**Work order**
Which of the lines below mention the word "noch"? Pull each one out.
BEGIN
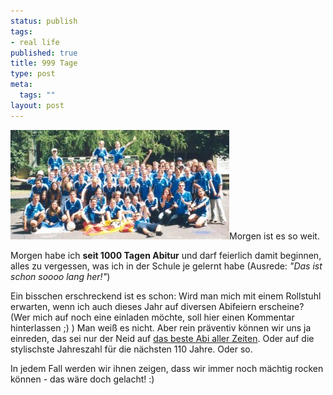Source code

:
 ```yaml
--- 
status: publish
tags: 
- real life
published: true
title: 999 Tage
type: post
meta: 
  tags: ""
layout: post
---
```

<img src='/media/wp/050325abitor_klein.jpg' alt='AbiTOR' class="centered border" />Morgen ist es so weit.

Morgen habe ich <strong>seit 1000 Tagen Abitur</strong> und darf feierlich damit beginnen, alles zu vergessen, was ich in der Schule je gelernt habe (Ausrede: <em>"Das ist schon soooo lang her!"</em>)

Ein bisschen erschreckend ist es schon: Wird man mich mit einem Rollstuhl erwarten, wenn ich auch dieses Jahr auf diversen Abifeiern erscheine? (Wer mich auf noch eine einladen möchte, soll hier einen Kommentar hinterlassen ;) )
Man weiß es nicht. Aber rein präventiv können wir uns ja einreden, das sei nur der Neid auf <a href="http://www.eg-abi2002.de/">das beste Abi aller Zeiten</a>. Oder auf die stylischste Jahreszahl für die nächsten 110 Jahre. Oder so.

In jedem Fall werden wir ihnen zeigen, dass wir immer noch mächtig rocken können - das wäre doch gelacht! :)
END
**Reply**
Ein bisschen erschreckend ist es schon: Wird man mich mit einem Rollstuhl erwarten, wenn ich auch dieses Jahr auf diversen Abifeiern erscheine? (Wer mich auf noch eine einladen möchte, soll hier einen Kommentar hinterlassen ;) )
In jedem Fall werden wir ihnen zeigen, dass wir immer noch mächtig rocken können - das wäre doch gelacht! :)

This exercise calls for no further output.